This was going to be the year I finally overcame my ridiculous habit of making predictions about professional football games that won’t be played for months to come. Because, a) it’s a damned stupid thing to do; and b) the NFL spent the entire off-season pissing me off and distracting me with its absurd vendetta against Tom Brady, which, among other things, has prevented me from keeping as close an eye as usual on developments around the league. It adds up to me being somehow even less qualified than usual to reach any kind of judgment about how any team is likely to fare in games played in September, let alone December.
But here we are. Maybe because I can’t help myself. Maybe because I’m itching to think about football again and this is as simple, and low risk, a way to accomplish that as I’m likely to come up with.

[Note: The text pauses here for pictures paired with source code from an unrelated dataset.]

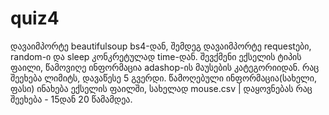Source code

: # quiz4
დავაიმპორტე beautifulsoup bs4-დან, შემდეგ დავაიმპორტე requestები, random-ი და sleep კონკრეტულად time-დან.
შევქმენი ექსელის ტიპის ფაილი, წამოვიღე ინფორმაცია adashop-ის მაუსების კატეგორიიდან. რაც შეეხება ლიმიტს, დავაწესე 5 გვერდი. წამოღებული ინფორმაცია(სახელი, ფასი) ინახება ექსელის ფაილში, სახელად mouse.csv | დაყოვნებას რაც შეეხება - 15დან 20 წამამდეა.
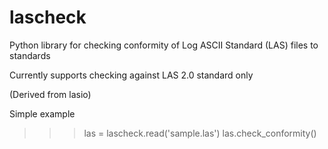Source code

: # lascheck
Python library for checking conformity of Log ASCII Standard (LAS) files to standards

Currently supports checking against LAS 2.0 standard only

(Derived from lasio)

Simple example

 >>> las = lascheck.read('sample.las')
 >>> las.check_conformity()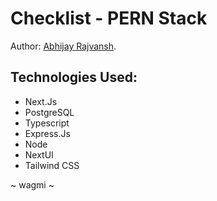 # Checklist - PERN Stack

Author: [Abhijay Rajvansh](https://x.com/rajvanshtwt).

## Technologies Used:

- Next.Js
- PostgreSQL
- Typescript
- Express.Js
- Node
- NextUI
- Tailwind CSS


 ~ wagmi ~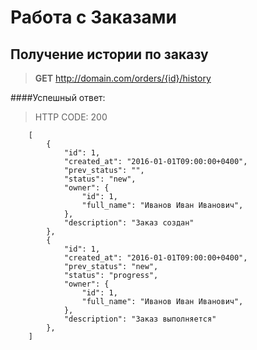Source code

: Работа с Заказами
=================

Получение истории по заказу
----------------------

> **GET** http://domain.com/orders/{id}/history

####Успешный ответ:

> HTTP CODE: 200

        [
            {
                "id": 1,
                "created_at": "2016-01-01T09:00:00+0400",
                "prev_status": "",
                "status": "new",
                "owner": {
                    "id": 1,
                    "full_name": "Иванов Иван Иванович",
                },
                "description": "Заказ создан"
            },
            {
                "id": 1,
                "created_at": "2016-01-01T09:00:00+0400",
                "prev_status": "new",
                "status": "progress",
                "owner": {
                    "id": 1,
                    "full_name": "Иванов Иван Иванович",
                },
                "description": "Заказ выполняется"
            },
        ]
     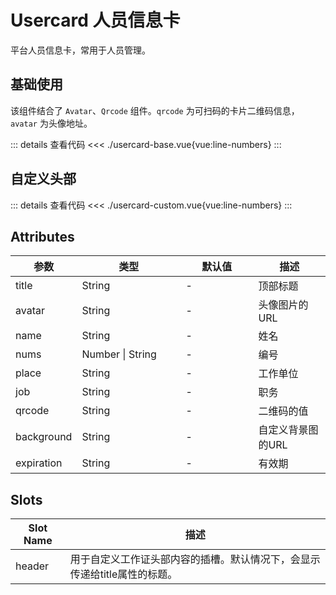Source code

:<script setup>
import usercardBase from "./usercard-base.vue"
import usercardCustom from "./usercard-custom.vue"
</script>

# Usercard 人员信息卡

平台人员信息卡，常用于人员管理。

## 基础使用

该组件结合了 `Avatar`、`Qrcode` 组件。`qrcode` 为可扫码的卡片二维码信息，`avatar` 为头像地址。

<usercardBase />

::: details 查看代码
<<< ./usercard-base.vue{vue:line-numbers}
:::



## 自定义头部

<usercardCustom />

::: details 查看代码
<<< ./usercard-custom.vue{vue:line-numbers}
:::


## Attributes

<table>
  <thead>
    <tr>
     <th>参数</th>
      <th width="150">类型</th>
      <th width="100">默认值</th>
      <th>描述</th>
    </tr>
  </thead>
  <tbody>
    <tr>
      <td>title</td>
      <td>String</td>
      <td>-</td>
      <td>顶部标题</td>
    </tr>
    <tr>
      <td>avatar</td>
      <td>String</td>
      <td>-</td>
      <td>头像图片的URL</td>
    </tr>
    <tr>
      <td>name</td>
      <td>String</td>
      <td>-</td>
      <td>姓名</td>
    </tr>
    <tr>
      <td>nums</td>
      <td>Number | String</td>
      <td>-</td>
      <td>编号</td>
    </tr>
    <tr>
      <td>place</td>
      <td>String</td>
      <td>-</td>
      <td>工作单位</td>
    </tr>
    <tr>
      <td>job</td>
      <td>String</td>
      <td>-</td>
      <td>职务</td>
    </tr>
    <tr>
      <td>qrcode</td>
      <td>String</td>
      <td>-</td>
      <td>二维码的值</td>
    </tr>
    <tr>
      <td>background</td>
      <td>String</td>
      <td>-</td>
      <td>自定义背景图的URL</td>
    </tr>
    <tr>
      <td>expiration</td>
      <td>String</td>
      <td>-</td>
      <td>有效期</td>
    </tr>
  </tbody>
</table>


## Slots

<table>
  <thead>
    <tr>
      <th>Slot Name</th>
      <th>描述</th>
    </tr>
  </thead>
  <tbody>
    <tr>
      <td>header</td>
      <td>用于自定义工作证头部内容的插槽。默认情况下，会显示传递给title属性的标题。</td>
    </tr>
  </tbody>
</table>
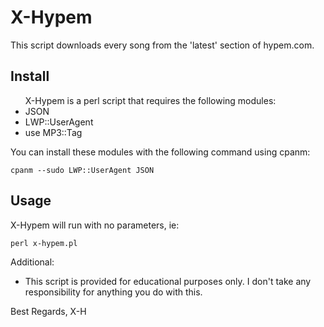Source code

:<h1>X-Hypem</h1>
This script downloads every song from the 'latest' section of hypem.com. 

Install
----------
<ul>
X-Hypem is a perl script that requires the following modules:
<li>JSON</li>
<li>LWP::UserAgent</li>
<li>use MP3::Tag</li>
</ul>
You can install these modules with the following command using cpanm:

<code>cpanm --sudo LWP::UserAgent JSON</code>

Usage
----------
X-Hypem will run with no parameters, ie:

<code>perl x-hypem.pl</code>

Additional:
<ul>
<li>This script is provided for educational purposes only. I don't take any responsibility for anything you do with 
this.</li>
</ul>


Best Regards,
X-H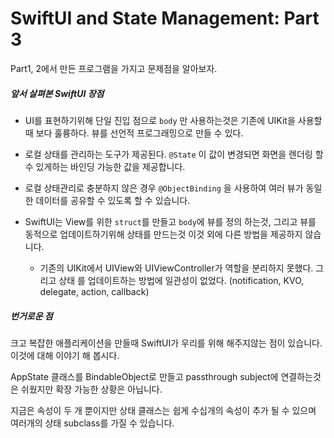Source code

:# SwiftUI and State Management: Part 3

Part1, 2에서 만든 프로그램을 가지고 문제점을 알아보자.



##### 앞서 살펴본 SwiftUI 장점

- UI를 표현하기위해 단일 진입 점으로 `body` 만 사용하는것은 기존에 UIKit을 사용할 때 보다 훌륭하다. 뷰를 선언적 프로그래밍으로 만들 수 있다.

- 로컬 상태를 관리하는 도구가 제공된다. `@State` 이 값이 변경되면 화면을 렌더링 할 수 있게하는 바인딩 가능한 값을 제공합니다.

- 로컬 상태관리로 충분하지 않은 경우 `@ObjectBinding` 을 사용하여 여러 뷰가 동일한 데이터를 공유할 수 있도록 할 수 있습니다.

- SwiftUI는 View를 위한 `struct`를 만들고 `body`에 뷰를 정의 하는것, 그리고 뷰를 동적으로 업데이트하기위해 상태를 만드는것 이것 외에 다른 방법을 제공하지 않습니다.
  
  - 기존의 UIKit에서 UIView와 UIViewController가 역할을 분리하지 못했다. 그리고 상태 를 업데이트하는 방법에 일관성이 없었다. (notification, KVO, delegate, action, callback)

##### 번거로운 점

크고 복잡한 애플리케이션을 만들때 SwiftUI가 우리를 위해 해주지않는 점이 있습니다. 이것에 대해 이야기 해 봅시다.

AppState 클래스를 BindableObject로 만들고 passthrough subject에 연결하는것은 쉬웠지만 확장 가능한 상황은 아닙니다.

지금은 속성이 두 개 뿐이지만 상태 클래스는 쉽게 수십개의 속성이 추가 될 수 있으며 여러개의 상태 subclass를 가질 수 있습니다.




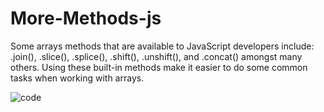 # More-Methods-js

Some arrays methods that are available to JavaScript developers include: .join(), .slice(), .splice(), .shift(), .unshift(), and .concat() amongst many others. Using these built-in methods make it easier to do some common tasks when working with arrays. 

![code](https://user-images.githubusercontent.com/70899647/211325496-57807d7b-2d6c-42a0-9aa5-ebd9b302b2aa.png)
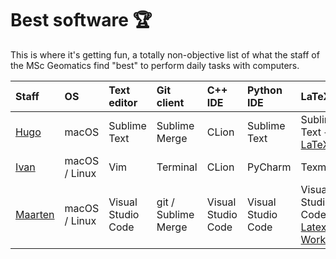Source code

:
# Best software 🏆


This is where it's getting fun, a totally non-objective list of what the staff of the MSc Geomatics find "best" to perform daily tasks with computers.

| Staff       | OS | Text editor  | Git client | C++ IDE | Python IDE | LaTeX | Reference manager |
| :---------- | :- | :----------- | :--------- | :------ | :--------- | :---- | :---------------- |
| [Hugo](https://3d.bk.tudelft.nl/hledoux) | macOS | Sublime Text | Sublime Merge | CLion | Sublime Text | Sublime Text + [LaTeXTools](https://latextools.readthedocs.io/en/latest/) | Jabref |
| [Ivan](https://3d.bk.tudelft.nl/ipaden) | macOS / Linux | Vim | Terminal | CLion | PyCharm | Texmaker | Mendeley
| [Maarten](https://evetion.nl) | macOS / Linux | Visual Studio Code | git / Sublime Merge | Visual Studio Code | Visual Studio Code | Visual Studio Code + [Latex Workshop](https://marketplace.visualstudio.com/items?itemName=James-Yu.latex-workshop) | Zotero |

As always, even I’m not ridiculous enough to waste my time trying to guess at actual final win-loss records. To my mind, doing that moves you entirely to far away from the honest admission that this is an exercise in semi-educated guesswork. I mean, my balls are as fully inflated as the next guy’s, but neither of them is crystal. So once again, I’ll offer range of how many games I think each team is likely to win. (Or maybe I should say it’s how many games I believe each team is capable of winning. It’s something like that, anyhow.) I’ve got this weird idea that doing it this way gives me a better chance of getting it right even though it totally doesn’t. Last year 15 teams ended up with win totals inside my projected ranges. But, hey, I got the AFC Championship game matchup and outcome right. And I picked the Super Bowl XLIX winner (quite a stretch, I know) though I had the NFC champ wrong. So I’ve got that going for me.
Anyway, I’ve got to start getting football stuff wrong sooner or later. So here goes.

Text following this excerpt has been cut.